··· Materials provided

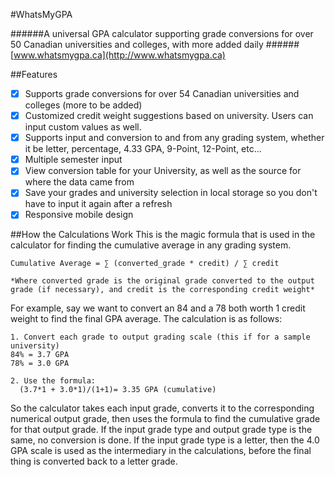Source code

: #WhatsMyGPA

######A universal GPA calculator supporting grade conversions for over 50 Canadian universities and colleges, with more added daily
######[www.whatsmygpa.ca](http://www.whatsmygpa.ca)

##Features
- [x] Supports grade conversions for over 54 Canadian universities and colleges (more to be added)
- [x] Customized credit weight suggestions based on university. Users can input custom values as well.
- [x] Supports input and conversion to and from any grading system, whether it be letter, percentage, 4.33 GPA, 9-Point, 12-Point, etc...
- [x] Multiple semester input
- [x] View conversion table for your University, as well as the source for where the data came from
- [x] Save your grades and university selection in local storage so you don't have to input it again after a refresh
- [x] Responsive mobile design

##How the Calculations Work
This is the magic formula that is used in the calculator for finding the cumulative average in any grading system.
```
Cumulative Average = ∑ (converted_grade * credit) / ∑ credit

*Where converted grade is the original grade converted to the output grade (if necessary), and credit is the corresponding credit weight*
```

For example, say we want to convert an 84 and a 78 both worth 1 credit weight to find the final GPA average. The calculation is as follows: 
```
1. Convert each grade to output grading scale (this if for a sample university)
84% = 3.7 GPA
78% = 3.0 GPA

2. Use the formula:
  (3.7*1 + 3.0*1)/(1+1)= 3.35 GPA (cumulative)
```

So the calculator takes each input grade, converts it to the corresponding numerical output grade, then uses the formula to find the cumulative grade for that output grade. If the input grade type and output grade type is the same, no conversion is done. If the input grade type is a letter, then the 4.0 GPA scale is used as the intermediary in the calculations, before the final thing is converted back to a letter grade.
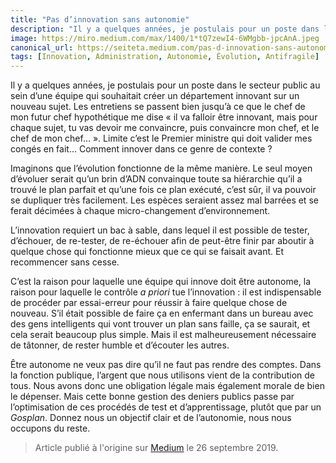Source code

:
 ```yaml
---
title: "Pas d’innovation sans autonomie"
description: "Il y a quelques années, je postulais pour un poste dans le secteur public au sein d’une équipe qui souhaitait créer un département innovant sur un nouveau sujet. "
image: https://miro.medium.com/max/1400/1*tQ7zewI4-6WMgbb-jpcAnA.jpeg
canonical_url: https://seiteta.medium.com/pas-d-innovation-sans-autonomie-297bd725c998
tags: [Innovation, Administration, Autonomie, Évolution, Antifragile]
---
```


Il y a quelques années, je postulais pour un poste dans le secteur public au sein d’une équipe qui souhaitait créer un département innovant sur un nouveau sujet. Les entretiens se passent bien jusqu’à ce que le chef de mon futur chef hypothétique me dise « il va falloir être innovant, mais pour chaque sujet, tu vas devoir me convaincre, puis convaincre mon chef, et le chef de mon chef… ». Limite c’est le Premier ministre qui doit valider mes congés en fait… Comment innover dans ce genre de contexte ?

Imaginons que l’évolution fonctionne de la même manière. Le seul moyen d’évoluer serait qu’un brin d’ADN convainque toute sa hiérarchie qu’il a trouvé le plan parfait et qu’une fois ce plan exécuté, c’est sûr, il va pouvoir se dupliquer très facilement. Les espèces seraient assez mal barrées et se ferait décimées à chaque micro-changement d’environnement.

L’innovation requiert un bac à sable, dans lequel il est possible de tester, d’échouer, de re-tester, de re-échouer afin de peut-être finir par aboutir à quelque chose qui fonctionne mieux que ce qui se faisait avant. Et recommencer sans cesse.

C’est la raison pour laquelle une équipe qui innove doit être autonome, la raison pour laquelle le contrôle _a priori_ tue l’innovation : il est indispensable de procéder par essai-erreur pour réussir à faire quelque chose de nouveau. S’il était possible de faire ça en enfermant dans un bureau avec des gens intelligents qui vont trouver un plan sans faille, ça se saurait, et cela serait beaucoup plus simple. Mais il est malheureusement nécessaire de tâtonner, de rester humble et d’écouter les autres.

Être autonome ne veux pas dire qu’il ne faut pas rendre des comptes. Dans la fonction publique, l’argent que nous utilisons vient de la contribution de tous. Nous avons donc une obligation légale mais également morale de bien le dépenser. Mais cette bonne gestion des deniers publics passe par l’optimisation de ces procédés de test et d’apprentissage, plutôt que par un _Gosplan_. Donnez nous un objectif clair et de l’autonomie, nous nous occupons du reste.


> Article publié à l'origine sur [Medium](https://seiteta.medium.com/pas-d-innovation-sans-autonomie-297bd725c998) le 26 septembre 2019.
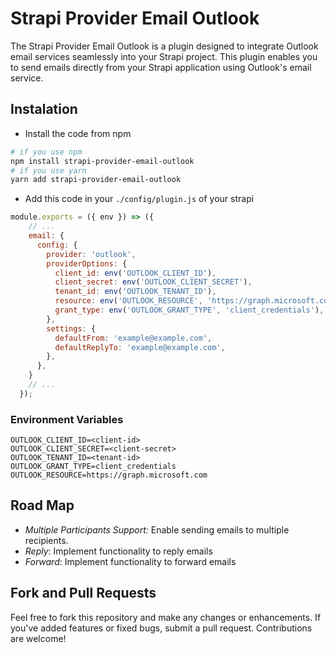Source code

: # Strapi Provider Email Outlook

The Strapi Provider Email Outlook is a plugin designed to integrate Outlook email services seamlessly into your Strapi project. This plugin enables you to send emails directly from your Strapi application using Outlook's email service.

## Instalation

- Install the code from npm

``` bash
# if you use npm
npm install strapi-provider-email-outlook
# if you use yarn
yarn add strapi-provider-email-outlook
```

- Add this code in your `./config/plugin.js` of your strapi

``` javascript
module.exports = ({ env }) => ({
    // ...
    email: {
      config: {
        provider: 'outlook',
        providerOptions: {
          client_id: env('OUTLOOK_CLIENT_ID'),
          client_secret: env('OUTLOOK_CLIENT_SECRET'),
          tenant_id: env('OUTLOOK_TENANT_ID'),
          resource: env('OUTLOOK_RESOURCE', 'https://graph.microsoft.com'),
          grant_type: env('OUTLOOK_GRANT_TYPE', 'client_credentials'),
        },
        settings: {
          defaultFrom: 'example@example.com',
          defaultReplyTo: 'example@example.com',
        },
      },
    }
    // ...
  });
```

### Environment Variables

``` .env
OUTLOOK_CLIENT_ID=<client-id>
OUTLOOK_CLIENT_SECRET=<client-secret>
OUTLOOK_TENANT_ID=<tenant-id>
OUTLOOK_GRANT_TYPE=client_credentials
OUTLOOK_RESOURCE=https://graph.microsoft.com
```

## Road Map

- *Multiple Participants Support:* Enable sending emails to multiple recipients.
- *Reply*: Implement functionality to reply emails
- *Forward*: Implement functionality to forward emails

## Fork and Pull Requests

Feel free to fork this repository and make any changes or enhancements. If you've added features or fixed bugs, submit a pull request. Contributions are welcome!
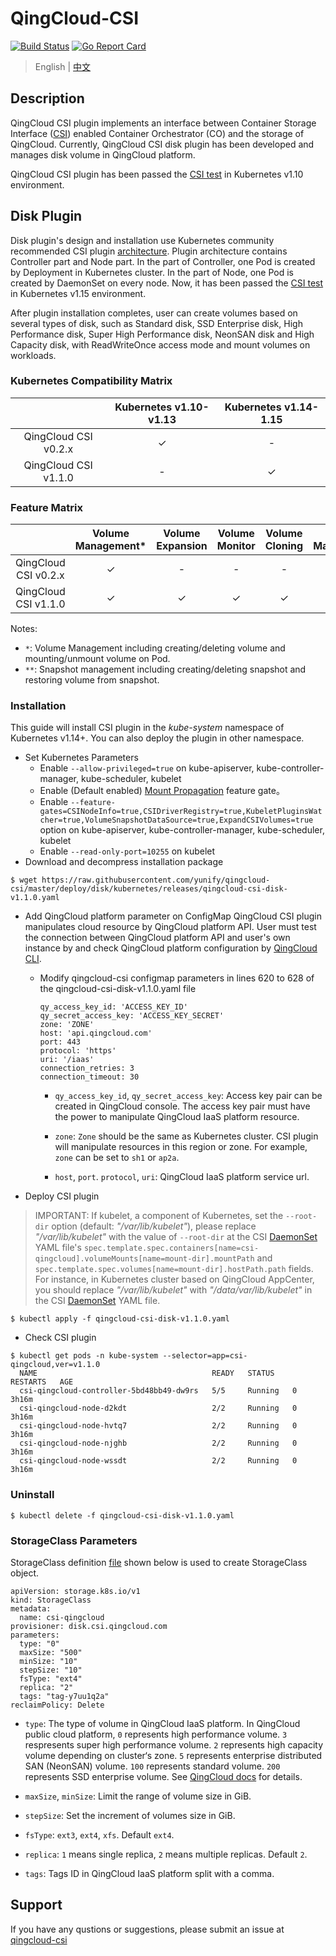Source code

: # QingCloud-CSI

[![Build Status](https://travis-ci.org/yunify/qingcloud-csi.svg?branch=master)](https://travis-ci.org/yunify/qingcloud-csi)
[![Go Report Card](https://goreportcard.com/badge/github.com/yunify/qingcloud-csi)](https://goreportcard.com/report/github.com/yunify/qingcloud-csi)

> English | [中文](README_zh.md)

## Description
QingCloud CSI plugin implements an interface between Container Storage Interface ([CSI](https://github.com/container-storage-interface/)) enabled Container Orchestrator (CO) and the storage of QingCloud. Currently, QingCloud CSI disk plugin has been developed and manages disk volume in QingCloud platform.
 
 QingCloud CSI plugin has been passed the [CSI test](https://github.com/kubernetes-csi/csi-test) in Kubernetes v1.10 environment.

## Disk Plugin

Disk plugin's design and installation use Kubernetes community recommended CSI plugin [architecture](https://github.com/kubernetes/community/blob/master/contributors/design-proposals/storage/container-storage-interface.md#recommended-mechanism-for-deploying-csi-drivers-on-kubernetes). Plugin architecture contains Controller part and Node part. In the part of Controller, one Pod is created by Deployment in Kubernetes cluster. In the part of Node, one Pod is created by DaemonSet on every node. Now, it has been passed the [CSI test](https://github.com/kubernetes-csi/csi-test) in Kubernetes v1.15 environment.

After plugin installation completes, user can create volumes based on several types of disk, such as Standard disk, SSD Enterprise disk, High Performance disk, Super High Performance disk, NeonSAN disk and High Capacity disk, with ReadWriteOnce access mode and mount volumes on workloads.

### Kubernetes Compatibility Matrix

| |Kubernetes v1.10-v1.13|Kubernetes v1.14-1.15|
|:---:|:---:|:---:|
|QingCloud CSI v0.2.x|✓|-|
|QingCloud CSI v1.1.0|-|✓|

### Feature Matrix

| | Volume Management* | Volume Expansion | Volume Monitor | Volume Cloning| Snapshot Management**| Topology Awareness|
|:---:|:---:|:---:|:---:|:---:|:---:|:---:|
|QingCloud CSI v0.2.x |✓|-|-|-|-|-|
|QingCloud CSI v1.1.0 |✓|✓|✓|✓|✓|✓|

Notes:
- `*`: Volume Management including creating/deleting volume and mounting/unmount volume on Pod.
- `**`: Snapshot management including creating/deleting snapshot and restoring volume from snapshot.

### Installation
This guide will install CSI plugin in the *kube-system* namespace of Kubernetes v1.14+. You can also deploy the plugin in other namespace. 

- Set Kubernetes Parameters
  - Enable `--allow-privileged=true` on kube-apiserver, kube-controller-manager, kube-scheduler, kubelet
  - Enable (Default enabled) [Mount Propagation](https://kubernetes.io/docs/concepts/storage/volumes/#mount-propagation) feature gate。
  - Enable `--feature-gates=CSINodeInfo=true,CSIDriverRegistry=true,KubeletPluginsWatcher=true,VolumeSnapshotDataSource=true,ExpandCSIVolumes=true` option on kube-apiserver, kube-controller-manager, kube-scheduler, kubelet
  - Enable `--read-only-port=10255` on kubelet
- Download and decompress installation package 
```
$ wget https://raw.githubusercontent.com/yunify/qingcloud-csi/master/deploy/disk/kubernetes/releases/qingcloud-csi-disk-v1.1.0.yaml
```
- Add QingCloud platform parameter on ConfigMap
QingCloud CSI plugin manipulates cloud resource by QingCloud platform API. User must test the connection between QingCloud platform API and user's own instance by and check QingCloud platform configuration by [QingCloud CLI](https://docs.qingcloud.com/product/cli/).
  - Modify qingcloud-csi configmap parameters in lines 620 to 628 of the qingcloud-csi-disk-v1.1.0.yaml file
    ```
    qy_access_key_id: 'ACCESS_KEY_ID'
    qy_secret_access_key: 'ACCESS_KEY_SECRET'
    zone: 'ZONE'
    host: 'api.qingcloud.com'
    port: 443
    protocol: 'https'
    uri: '/iaas'
    connection_retries: 3
    connection_timeout: 30
    ```
    - `qy_access_key_id`, `qy_secret_access_key`: Access key pair can be created in QingCloud console. The access key pair must have the power to manipulate QingCloud IaaS platform resource.

    - `zone`: `Zone` should be the same as Kubernetes cluster. CSI plugin will manipulate resources in this region or zone. For example, `zone` can be set to `sh1` or `ap2a`.

    - `host`, `port`. `protocol`, `uri`: QingCloud IaaS platform service url.

- Deploy CSI plugin
> IMPORTANT: If kubelet, a component of Kubernetes, set the `--root-dir` option (default: *"/var/lib/kubelet"*), please replace *"/var/lib/kubelet"* with the value of `--root-dir` at the CSI [DaemonSet](deploy/disk/kubernetes/csi-node-ds.yaml) YAML file's `spec.template.spec.containers[name=csi-qingcloud].volumeMounts[name=mount-dir].mountPath` and `spec.template.spec.volumes[name=mount-dir].hostPath.path` fields. For instance, in Kubernetes cluster based on QingCloud AppCenter, you should replace *"/var/lib/kubelet"* with *"/data/var/lib/kubelet"* in the CSI [DaemonSet](deploy/disk/kubernetes/csi-node-ds.yaml) YAML file.

```
$ kubectl apply -f qingcloud-csi-disk-v1.1.0.yaml
```

- Check CSI plugin
```
$ kubectl get pods -n kube-system --selector=app=csi-qingcloud,ver=v1.1.0
  NAME                                       READY   STATUS    RESTARTS   AGE
  csi-qingcloud-controller-5bd48bb49-dw9rs   5/5     Running   0          3h16m
  csi-qingcloud-node-d2kdt                   2/2     Running   0          3h16m
  csi-qingcloud-node-hvtq7                   2/2     Running   0          3h16m
  csi-qingcloud-node-njghb                   2/2     Running   0          3h16m
  csi-qingcloud-node-wssdt                   2/2     Running   0          3h16m
```

### Uninstall
```
$ kubectl delete -f qingcloud-csi-disk-v1.1.0.yaml
```

### StorageClass Parameters

StorageClass definition [file](deploy/disk/example/sc.yaml) shown below is used to create StorageClass object.
```
apiVersion: storage.k8s.io/v1
kind: StorageClass
metadata:
  name: csi-qingcloud
provisioner: disk.csi.qingcloud.com
parameters:
  type: "0"
  maxSize: "500"
  minSize: "10"
  stepSize: "10"
  fsType: "ext4"
  replica: "2"
  tags: "tag-y7uu1q2a"
reclaimPolicy: Delete 
```

- `type`: The type of volume in QingCloud IaaS platform. In QingCloud public cloud platform, `0` represents high performance volume. `3` respresents super high performance volume. `2` represents high capacity volume depending on cluster‘s zone. `5` represents enterprise distributed SAN (NeonSAN) volume. `100` represents standard volume. `200` represents SSD enterprise volume. See [QingCloud docs](https://docs.qingcloud.com/product/api/action/volume/create_volumes.html) for details.

- `maxSize`, `minSize`: Limit the range of volume size in GiB.

- `stepSize`: Set the increment of volumes size in GiB.

- `fsType`: `ext3`, `ext4`, `xfs`. Default `ext4`.

- `replica`: `1` means single replica, `2` means multiple replicas. Default `2`.

- `tags`: Tags ID in QingCloud IaaS platform split with a comma.

## Support
If you have any qustions or suggestions, please submit an issue at [qingcloud-csi](https://github.com/yunify/qingcloud-csi/issues)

······

Where a line of the entries contains the word "créer", copy that line.

description: "Il y a quelques années, je postulais pour un poste dans le secteur public au sein d’une équipe qui souhaitait créer un département innovant sur un nouveau sujet. "
Il y a quelques années, je postulais pour un poste dans le secteur public au sein d’une équipe qui souhaitait créer un département innovant sur un nouveau sujet. Les entretiens se passent bien jusqu’à ce que le chef de mon futur chef hypothétique me dise « il va falloir être innovant, mais pour chaque sujet, tu vas devoir me convaincre, puis convaincre mon chef, et le chef de mon chef… ». Limite c’est le Premier ministre qui doit valider mes congés en fait… Comment innover dans ce genre de contexte ?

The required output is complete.